Because it was my mom’s side that was Jewish, and because my dad didn’t want much to do with the flavor of Christianity he’d been raised with, I identify as Jewish. We celebrated way more of the Jewish holidays, more of my peer group at school was Jewish, and when it came to food… well, let’s just say I’m a huge snob about proper deli food. However, we never kept kosher, and I didn’t have a bat-mitzvah. I only barely know some colloquial Yiddish.
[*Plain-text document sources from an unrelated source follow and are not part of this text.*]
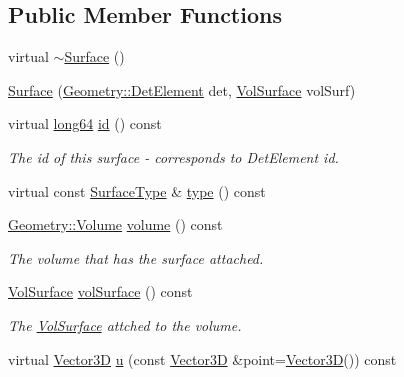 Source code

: \subsection*{Public Member Functions}
\begin{DoxyCompactItemize}
\item 
virtual \hyperlink{class_d_d4hep_1_1_d_d_rec_1_1_surface_aa336356bfc2c272c65b7fae46688dad5}{$\sim$\+Surface} ()
\item 
\hyperlink{class_d_d4hep_1_1_d_d_rec_1_1_surface_a1a4cca5bac129f897331f1df355c75d0}{Surface} (\hyperlink{class_d_d4hep_1_1_geometry_1_1_det_element}{Geometry\+::\+Det\+Element} det, \hyperlink{class_d_d4hep_1_1_d_d_rec_1_1_vol_surface}{Vol\+Surface} vol\+Surf)
\item 
virtual \hyperlink{namespace_d_d_surfaces_ab6b3da366f31f80aec56447ac4442e78}{long64} \hyperlink{class_d_d4hep_1_1_d_d_rec_1_1_surface_a5287eb53d729f58db5c14b6db98b1db7}{id} () const
\begin{DoxyCompactList}\small\item\em The id of this surface -\/ corresponds to Det\+Element id. \end{DoxyCompactList}\item 
virtual const \hyperlink{class_d_d_surfaces_1_1_surface_type}{Surface\+Type} \& \hyperlink{class_d_d4hep_1_1_d_d_rec_1_1_surface_a28bdf868a99ad7cdde62cb1b4309173d}{type} () const
\item 
\hyperlink{class_d_d4hep_1_1_geometry_1_1_volume}{Geometry\+::\+Volume} \hyperlink{class_d_d4hep_1_1_d_d_rec_1_1_surface_a739dcf7968a8b870744151b1ee99a3c4}{volume} () const
\begin{DoxyCompactList}\small\item\em The volume that has the surface attached. \end{DoxyCompactList}\item 
\hyperlink{class_d_d4hep_1_1_d_d_rec_1_1_vol_surface}{Vol\+Surface} \hyperlink{class_d_d4hep_1_1_d_d_rec_1_1_surface_acd276a07bb05cf375de83ad3d2a399d5}{vol\+Surface} () const
\begin{DoxyCompactList}\small\item\em The \hyperlink{class_d_d4hep_1_1_d_d_rec_1_1_vol_surface}{Vol\+Surface} attched to the volume. \end{DoxyCompactList}\item 
virtual \hyperlink{class_d_d_surfaces_1_1_vector3_d}{Vector3D} \hyperlink{class_d_d4hep_1_1_d_d_rec_1_1_surface_a1b69829495d4a43178222cc7a5b369da}{u} (const \hyperlink{class_d_d_surfaces_1_1_vector3_d}{Vector3D} \&point=\hyperlink{class_d_d_surfaces_1_1_vector3_d}{Vector3D}()) const

\end{DoxyCompactItemize}

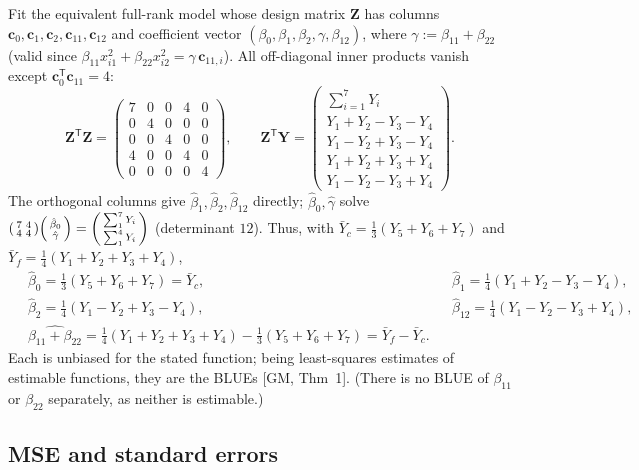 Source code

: \documentclass[11pt]{article}
\newcommand{\bY}{\mathbf{Y}}
\newcommand{\bZ}{\mathbf{Z}}
\newcommand{\bc}{\mathbf{c}}
\newcommand{\T}{^{\mathsf{T}}}
\theoremstyle{remark}
\begin{document}
Fit the equivalent full-rank model whose design matrix $\bZ$ has columns
$\bc_0,\bc_1,\bc_2,\bc_{11},\bc_{12}$ and coefficient vector
$(\beta_0,\beta_1,\beta_2,\gamma,\beta_{12})$, where $\gamma:=\beta_{11}+\beta_{22}$ (valid since
$\beta_{11}x_{i1}^2+\beta_{22}x_{i2}^2=\gamma\,\bc_{11,i}$). All off-diagonal inner products vanish except
$\bc_0\T\bc_{11}=4$:
\[
\bZ\T\bZ=\begin{pmatrix}7&0&0&4&0\\0&4&0&0&0\\0&0&4&0&0\\4&0&0&4&0\\0&0&0&0&4\end{pmatrix},\qquad
\bZ\T\bY=\begin{pmatrix}\sum_{i=1}^{7}Y_i\\ Y_1+Y_2-Y_3-Y_4\\ Y_1-Y_2+Y_3-Y_4\\
Y_1+Y_2+Y_3+Y_4\\ Y_1-Y_2-Y_3+Y_4\end{pmatrix}.
\]
The orthogonal columns give $\hat\beta_1,\hat\beta_2,\hat\beta_{12}$ directly; $\hat\beta_0,\hat\gamma$ solve
$\begin{psmallmatrix}7&4\\4&4\end{psmallmatrix}
\begin{psmallmatrix}\hat\beta_0\\\hat\gamma\end{psmallmatrix}
=\begin{psmallmatrix}\sum_1^7 Y_i\\ \sum_1^4 Y_i\end{psmallmatrix}$ (determinant $12$). Thus, with
$\bar Y_c=\tfrac13(Y_5+Y_6+Y_7)$ and $\bar Y_f=\tfrac14(Y_1+Y_2+Y_3+Y_4)$,
\[
\boxed{\
\begin{aligned}
&\hat\beta_0=\tfrac13(Y_5+Y_6+Y_7)=\bar Y_c, &&\hat\beta_1=\tfrac14(Y_1+Y_2-Y_3-Y_4),\\
&\hat\beta_2=\tfrac14(Y_1-Y_2+Y_3-Y_4), &&\hat\beta_{12}=\tfrac14(Y_1-Y_2-Y_3+Y_4),\\
&\widehat{\beta_{11}+\beta_{22}}=\tfrac14(Y_1+Y_2+Y_3+Y_4)-\tfrac13(Y_5+Y_6+Y_7)=\bar Y_f-\bar Y_c.
\end{aligned}\ }
\]
Each is unbiased for the stated function; being least-squares estimates of estimable functions, they are the
BLUEs [GM, Thm~1]. (There is no BLUE of $\beta_{11}$ or $\beta_{22}$ separately, as neither is estimable.)

\subsection*{MSE and standard errors}
\end{document}
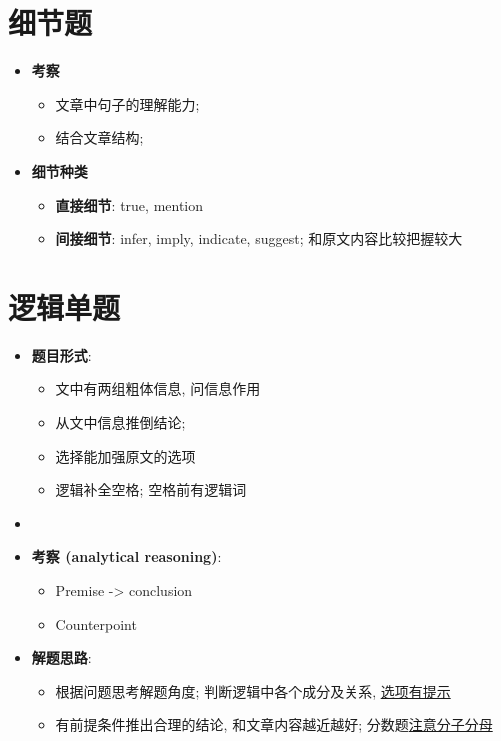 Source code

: \section{细节题}

  \begin{itemize}
    \item \textbf{考察}
    \begin{itemize}
      \item 文章中句子的理解能力;
      \item 结合文章结构;
    \end{itemize}

    \item \textbf{细节种类}
    \begin{itemize}
      \item \textbf{直接细节}: true, mention
      \item \textbf{间接细节}: infer, imply, indicate, suggest;
      和原文内容比较把握较大
    \end{itemize}
  \end{itemize}

\section{逻辑单题}

  \begin{itemize}
    \item \textbf{题目形式}:
    \begin{itemize}
      \item 文中有两组粗体信息, 问信息作用
      \item 从文中信息推倒结论;
      \item 选择能加强原文的选项
      \item 逻辑补全空格; 空格前有逻辑词
    \end{itemize}

    \item {}
    \item \textbf{考察 (analytical reasoning)}:
    \begin{itemize}
      \item Premise -> conclusion
      \item Counterpoint
    \end{itemize}

    \item \textbf{解题思路}:
    \begin{itemize}
      \item 根据问题思考解题角度; 判断逻辑中各个成分及关系, \uline{选项有提示}
      \item 有前提条件推出合理的结论, 和文章内容越近越好; 分数题\uline{注意分子分母}
    \end{itemize}
  \end{itemize}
This led to some interesting outcomes in my life. As I discuss in my post about the ramifications of not really liking pork, but not specifically because it was prohibited:
“religion enters the equation because while we ate plenty of shellfish and other non-kosher foods, pork didn’t cross the dinner table too often. This was also a matter of personal preference, as both of my parents find that pork can easily dry out, even in the hands of an experienced cook. So it just wasn’t something we ate very often. It became a habit to substitute other meats, and this even extended to (dare I utter the holy word?) bacon. Yes, BACON. I grew up eating turkey bacon. Most everyone who learns this about me pities me. I don’t think I had much in the way of real bacon til I was an adult, adrift in the world on my own.”
Because, of course, we can’t be talking on the internet without mentioning bacon, right?
I go into all the detail about pork to emphasize that while we were never very religious, religion still shaped my family culture. References to “God” were never very common, and I didn’t read the Bible in any real quantity until it was assigned in my high school AP English class so that I’d understand literary allusions better. But I knew how to make latkes, and how matzoh ball soup was supposed to taste, and what a schmata looked like (even if I probably can’t spell it).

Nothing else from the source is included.